Former supervisor remembered fondly
Hallock began her involvement with the town in 1986 when she was appointed the role of bookkeeper. She then was elected as the tax receiver for the town in 1993 and was re-elected in 1997.
In 2001, she had won her election for the Town of Clarence Supervisor. She was re-elected by the residents in 2003 and served the first four-year term as supervisor.
During her time in office as the supervisor, Hallock had a great impact on the Town of Clarence.
One significant improvement that Hallock made to her town was finalizing the “peanut line” bike path. She moved to build the bike path out, running all through Clarence.
“Within six months of opening (the bike path), it was the most used park in Clarence,” said Town of Clarence Supervisor David Hartzell. “Literally thousands of people use it every weekend.”
After her second term as supervisor, Hallock retired but still stayed highly involved in her community. Just months after her retirement, she was diagnosed with cancer. While fighting the cancer, Hallock could be found in the town offices still working to improve her community, according to her colleagues.
“If you didn’t know she had cancer, you couldn’t tell,” said Hartzell, “No matter how bad she was, you’d ask ‘how are you’ and she’d answer ‘I’m fine’.”
Hartzell, Town Clerk Nancy Metzger and Karen Jurek, confidential secretary to the supervisor agreed that even through her illness, Hallock’s mind was razor sharp and she was still interested in what as going on in the town.
Hartzell described a visit he had with Hallock just a few months back. He said that it wasn’t just a short visit about how the holidays were going and added that Hallock had asked him question after question about what was going on and what the latest developments were for the town.
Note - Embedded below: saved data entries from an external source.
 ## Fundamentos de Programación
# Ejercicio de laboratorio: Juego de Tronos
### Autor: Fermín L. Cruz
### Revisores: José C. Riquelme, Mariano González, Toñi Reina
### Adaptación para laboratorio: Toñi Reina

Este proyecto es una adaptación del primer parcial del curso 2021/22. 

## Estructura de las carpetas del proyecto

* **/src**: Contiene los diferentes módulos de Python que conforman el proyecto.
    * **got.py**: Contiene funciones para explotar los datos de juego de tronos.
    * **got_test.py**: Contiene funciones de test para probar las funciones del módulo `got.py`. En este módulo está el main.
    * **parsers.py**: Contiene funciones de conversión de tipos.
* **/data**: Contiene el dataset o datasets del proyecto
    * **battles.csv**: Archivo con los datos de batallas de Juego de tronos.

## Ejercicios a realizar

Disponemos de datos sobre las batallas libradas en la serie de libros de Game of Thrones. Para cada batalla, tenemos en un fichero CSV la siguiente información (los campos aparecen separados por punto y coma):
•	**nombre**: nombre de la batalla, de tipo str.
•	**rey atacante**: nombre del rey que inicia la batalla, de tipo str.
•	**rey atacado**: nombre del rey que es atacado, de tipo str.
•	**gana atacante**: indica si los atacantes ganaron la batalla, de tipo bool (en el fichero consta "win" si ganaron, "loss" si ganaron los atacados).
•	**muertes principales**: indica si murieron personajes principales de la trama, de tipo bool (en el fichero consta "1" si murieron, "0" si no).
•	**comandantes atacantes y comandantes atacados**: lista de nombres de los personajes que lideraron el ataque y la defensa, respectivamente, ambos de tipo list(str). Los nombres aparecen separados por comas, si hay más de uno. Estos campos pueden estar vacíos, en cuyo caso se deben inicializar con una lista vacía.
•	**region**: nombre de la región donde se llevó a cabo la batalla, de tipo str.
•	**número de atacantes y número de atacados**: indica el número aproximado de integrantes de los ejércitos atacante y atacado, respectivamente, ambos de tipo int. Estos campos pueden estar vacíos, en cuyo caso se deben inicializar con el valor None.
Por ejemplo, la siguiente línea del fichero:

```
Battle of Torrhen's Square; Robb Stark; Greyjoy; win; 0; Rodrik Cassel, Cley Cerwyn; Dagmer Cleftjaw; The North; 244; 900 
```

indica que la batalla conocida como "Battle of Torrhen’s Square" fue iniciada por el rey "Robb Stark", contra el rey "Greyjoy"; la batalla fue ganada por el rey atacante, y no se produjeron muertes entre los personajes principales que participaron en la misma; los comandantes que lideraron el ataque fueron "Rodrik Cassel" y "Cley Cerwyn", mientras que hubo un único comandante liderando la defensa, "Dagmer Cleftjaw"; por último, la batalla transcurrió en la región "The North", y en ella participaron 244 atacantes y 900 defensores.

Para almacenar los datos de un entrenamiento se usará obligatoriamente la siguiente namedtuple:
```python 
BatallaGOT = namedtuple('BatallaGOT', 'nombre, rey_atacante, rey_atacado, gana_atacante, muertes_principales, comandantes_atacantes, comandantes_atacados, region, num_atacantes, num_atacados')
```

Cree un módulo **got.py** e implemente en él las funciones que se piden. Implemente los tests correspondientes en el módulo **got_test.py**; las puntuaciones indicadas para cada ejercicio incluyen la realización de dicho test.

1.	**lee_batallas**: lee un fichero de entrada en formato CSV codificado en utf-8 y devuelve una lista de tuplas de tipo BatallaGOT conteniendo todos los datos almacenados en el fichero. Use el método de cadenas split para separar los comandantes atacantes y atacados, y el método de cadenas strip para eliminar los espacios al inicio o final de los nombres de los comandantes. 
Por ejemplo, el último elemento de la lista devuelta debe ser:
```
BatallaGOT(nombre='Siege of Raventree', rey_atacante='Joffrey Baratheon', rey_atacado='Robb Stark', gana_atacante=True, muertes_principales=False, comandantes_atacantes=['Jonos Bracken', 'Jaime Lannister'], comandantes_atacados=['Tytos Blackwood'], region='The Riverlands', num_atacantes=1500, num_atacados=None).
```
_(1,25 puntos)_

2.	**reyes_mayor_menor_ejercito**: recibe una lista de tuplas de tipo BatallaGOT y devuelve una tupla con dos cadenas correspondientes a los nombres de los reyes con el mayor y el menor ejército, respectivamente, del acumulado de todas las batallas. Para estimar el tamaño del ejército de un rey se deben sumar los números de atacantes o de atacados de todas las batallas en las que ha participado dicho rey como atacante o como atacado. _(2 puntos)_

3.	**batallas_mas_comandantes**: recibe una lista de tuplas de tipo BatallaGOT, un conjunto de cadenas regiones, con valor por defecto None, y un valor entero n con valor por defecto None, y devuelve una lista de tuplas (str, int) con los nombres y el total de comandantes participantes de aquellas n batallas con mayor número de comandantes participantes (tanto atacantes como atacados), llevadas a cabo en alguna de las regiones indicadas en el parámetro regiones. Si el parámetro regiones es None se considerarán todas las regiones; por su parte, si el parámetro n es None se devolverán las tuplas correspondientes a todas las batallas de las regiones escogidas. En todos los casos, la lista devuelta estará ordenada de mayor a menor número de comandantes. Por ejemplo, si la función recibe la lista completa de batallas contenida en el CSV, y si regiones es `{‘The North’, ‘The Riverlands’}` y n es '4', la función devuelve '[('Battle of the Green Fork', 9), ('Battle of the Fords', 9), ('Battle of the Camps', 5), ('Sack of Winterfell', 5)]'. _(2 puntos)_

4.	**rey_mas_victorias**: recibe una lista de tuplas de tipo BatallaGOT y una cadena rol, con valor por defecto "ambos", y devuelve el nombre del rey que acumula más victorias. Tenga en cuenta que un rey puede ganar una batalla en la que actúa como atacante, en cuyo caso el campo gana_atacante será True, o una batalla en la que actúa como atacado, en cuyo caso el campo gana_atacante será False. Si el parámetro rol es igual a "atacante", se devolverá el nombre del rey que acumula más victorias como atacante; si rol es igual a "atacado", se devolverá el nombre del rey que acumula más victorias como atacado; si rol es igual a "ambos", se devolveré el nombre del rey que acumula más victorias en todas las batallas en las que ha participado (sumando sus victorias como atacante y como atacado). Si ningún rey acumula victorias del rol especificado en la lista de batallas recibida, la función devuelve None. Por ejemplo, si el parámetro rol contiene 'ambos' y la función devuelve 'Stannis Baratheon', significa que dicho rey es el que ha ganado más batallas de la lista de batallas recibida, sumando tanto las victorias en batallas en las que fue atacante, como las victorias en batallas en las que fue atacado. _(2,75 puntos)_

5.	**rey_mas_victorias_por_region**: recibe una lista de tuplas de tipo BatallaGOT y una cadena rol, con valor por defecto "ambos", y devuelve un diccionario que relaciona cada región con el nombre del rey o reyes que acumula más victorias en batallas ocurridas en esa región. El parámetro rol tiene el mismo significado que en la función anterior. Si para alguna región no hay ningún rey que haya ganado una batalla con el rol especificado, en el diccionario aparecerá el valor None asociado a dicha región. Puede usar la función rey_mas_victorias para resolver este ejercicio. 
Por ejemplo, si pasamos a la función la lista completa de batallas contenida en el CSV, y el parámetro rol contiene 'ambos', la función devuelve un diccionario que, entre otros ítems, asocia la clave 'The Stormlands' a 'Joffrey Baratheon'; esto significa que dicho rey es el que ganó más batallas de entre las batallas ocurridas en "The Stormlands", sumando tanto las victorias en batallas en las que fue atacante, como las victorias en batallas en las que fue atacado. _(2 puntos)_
Hartzell had been particularly close with Hallock as she had been the person to first get him involved in politics. When he became supervisor, he appointed Hallock as his deputy supervisor, a position she held right up until her passing.
“She was so well grounded and she had done the job for so long and had been involved in the town for so long that she was a great second opinion for anything that was going on in the town,” he said.
He added that she was also tough. Although Hallock realized that some residents might have disagreed with decisions she made, the majority of the community supported her and she didn’t cave to the minority opinion.
Through her entire political career, her colleagues praised her for always putting her family first. Her husband, David attended all town board meetings while she held office and she is also survived by her children, Michelle, Bridget, Megan and Michael.